_Your task_
Among the lines below, restate word for word only those from the line with "step by step." through the line with "here** once you've", with both end lines kept.

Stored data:
:::::
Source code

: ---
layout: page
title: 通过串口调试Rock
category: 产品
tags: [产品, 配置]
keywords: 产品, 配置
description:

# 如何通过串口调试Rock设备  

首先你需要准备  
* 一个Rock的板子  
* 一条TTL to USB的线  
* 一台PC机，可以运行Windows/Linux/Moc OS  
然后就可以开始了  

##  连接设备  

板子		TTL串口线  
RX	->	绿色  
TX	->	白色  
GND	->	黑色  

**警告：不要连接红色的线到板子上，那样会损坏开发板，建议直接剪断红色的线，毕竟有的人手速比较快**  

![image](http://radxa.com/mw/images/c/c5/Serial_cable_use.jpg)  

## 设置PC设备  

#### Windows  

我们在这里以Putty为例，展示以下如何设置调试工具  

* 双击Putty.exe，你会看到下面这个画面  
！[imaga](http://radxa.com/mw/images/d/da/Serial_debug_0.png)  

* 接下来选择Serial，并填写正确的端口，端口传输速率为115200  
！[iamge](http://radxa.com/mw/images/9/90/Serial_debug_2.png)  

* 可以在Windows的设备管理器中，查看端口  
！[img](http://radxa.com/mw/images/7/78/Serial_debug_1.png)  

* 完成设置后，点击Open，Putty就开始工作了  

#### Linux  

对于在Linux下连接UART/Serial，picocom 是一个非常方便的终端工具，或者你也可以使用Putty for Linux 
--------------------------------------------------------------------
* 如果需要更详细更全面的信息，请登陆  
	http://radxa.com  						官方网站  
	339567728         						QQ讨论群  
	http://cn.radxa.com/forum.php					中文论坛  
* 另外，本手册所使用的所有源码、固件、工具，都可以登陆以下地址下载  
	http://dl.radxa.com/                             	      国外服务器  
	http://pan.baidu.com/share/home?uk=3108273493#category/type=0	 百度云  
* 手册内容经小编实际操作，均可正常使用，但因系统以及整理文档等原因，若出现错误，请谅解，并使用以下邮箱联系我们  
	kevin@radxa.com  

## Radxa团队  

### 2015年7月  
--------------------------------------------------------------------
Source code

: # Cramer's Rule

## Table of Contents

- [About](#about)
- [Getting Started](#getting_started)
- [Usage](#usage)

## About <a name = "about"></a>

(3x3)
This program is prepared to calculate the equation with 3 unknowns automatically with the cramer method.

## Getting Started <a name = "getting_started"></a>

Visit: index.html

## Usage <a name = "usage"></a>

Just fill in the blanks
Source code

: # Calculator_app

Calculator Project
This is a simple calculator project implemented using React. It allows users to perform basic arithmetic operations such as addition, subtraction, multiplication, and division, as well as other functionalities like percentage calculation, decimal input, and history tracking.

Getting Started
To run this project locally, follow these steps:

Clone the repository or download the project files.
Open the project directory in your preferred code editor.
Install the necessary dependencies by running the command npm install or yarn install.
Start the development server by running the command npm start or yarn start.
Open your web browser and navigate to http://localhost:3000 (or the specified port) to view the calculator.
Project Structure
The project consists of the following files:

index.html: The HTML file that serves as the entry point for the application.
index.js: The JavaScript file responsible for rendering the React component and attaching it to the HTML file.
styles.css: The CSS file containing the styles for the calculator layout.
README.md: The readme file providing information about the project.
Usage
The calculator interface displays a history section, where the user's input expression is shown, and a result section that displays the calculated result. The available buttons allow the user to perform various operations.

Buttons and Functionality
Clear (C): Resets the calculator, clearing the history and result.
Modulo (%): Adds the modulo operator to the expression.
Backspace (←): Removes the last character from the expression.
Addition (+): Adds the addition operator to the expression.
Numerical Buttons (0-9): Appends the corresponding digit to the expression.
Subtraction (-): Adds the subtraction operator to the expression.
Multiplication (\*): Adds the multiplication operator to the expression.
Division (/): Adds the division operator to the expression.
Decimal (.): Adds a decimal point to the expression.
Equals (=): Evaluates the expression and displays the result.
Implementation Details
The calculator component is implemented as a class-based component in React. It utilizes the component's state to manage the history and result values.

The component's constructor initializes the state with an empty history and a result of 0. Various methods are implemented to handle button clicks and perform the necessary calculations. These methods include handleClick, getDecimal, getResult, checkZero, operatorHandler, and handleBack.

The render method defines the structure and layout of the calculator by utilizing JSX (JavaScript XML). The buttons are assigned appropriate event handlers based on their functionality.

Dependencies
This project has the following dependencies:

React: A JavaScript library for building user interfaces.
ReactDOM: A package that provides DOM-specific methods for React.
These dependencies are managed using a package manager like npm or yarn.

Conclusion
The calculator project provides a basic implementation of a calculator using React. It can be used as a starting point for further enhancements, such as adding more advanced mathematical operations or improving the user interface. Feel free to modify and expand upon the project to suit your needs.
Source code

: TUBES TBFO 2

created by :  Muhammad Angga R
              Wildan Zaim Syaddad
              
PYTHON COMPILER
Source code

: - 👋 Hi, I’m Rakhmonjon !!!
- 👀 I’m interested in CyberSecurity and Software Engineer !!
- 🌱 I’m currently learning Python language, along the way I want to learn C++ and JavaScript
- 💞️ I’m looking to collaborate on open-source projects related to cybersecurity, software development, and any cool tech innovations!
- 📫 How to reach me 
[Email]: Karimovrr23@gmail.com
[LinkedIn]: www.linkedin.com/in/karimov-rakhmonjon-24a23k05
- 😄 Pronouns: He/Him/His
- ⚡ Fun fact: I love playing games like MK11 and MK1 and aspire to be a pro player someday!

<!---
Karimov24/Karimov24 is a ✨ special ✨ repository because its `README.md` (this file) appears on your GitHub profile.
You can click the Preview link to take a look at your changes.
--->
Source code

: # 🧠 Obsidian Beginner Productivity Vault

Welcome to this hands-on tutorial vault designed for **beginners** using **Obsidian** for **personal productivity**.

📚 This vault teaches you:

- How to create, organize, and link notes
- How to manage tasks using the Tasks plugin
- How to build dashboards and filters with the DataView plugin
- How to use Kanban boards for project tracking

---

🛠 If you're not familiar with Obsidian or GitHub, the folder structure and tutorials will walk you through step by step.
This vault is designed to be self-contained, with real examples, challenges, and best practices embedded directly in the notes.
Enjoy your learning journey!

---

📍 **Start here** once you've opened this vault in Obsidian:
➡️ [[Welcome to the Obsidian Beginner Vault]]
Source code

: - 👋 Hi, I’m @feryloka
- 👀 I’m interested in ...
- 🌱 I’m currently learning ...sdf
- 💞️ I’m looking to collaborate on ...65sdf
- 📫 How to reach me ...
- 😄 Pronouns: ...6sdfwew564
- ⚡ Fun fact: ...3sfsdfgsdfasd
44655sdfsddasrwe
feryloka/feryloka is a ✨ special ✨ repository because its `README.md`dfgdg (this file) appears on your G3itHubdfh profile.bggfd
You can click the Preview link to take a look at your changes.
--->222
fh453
:::::
_Problem solution_
🛠 If you're not familiar with Obsidian or GitHub, the folder structure and tutorials will walk you through step by step.
This vault is designed to be self-contained, with real examples, challenges, and best practices embedded directly in the notes.
Enjoy your learning journey!

---

📍 **Start here** once you've opened this vault in Obsidian:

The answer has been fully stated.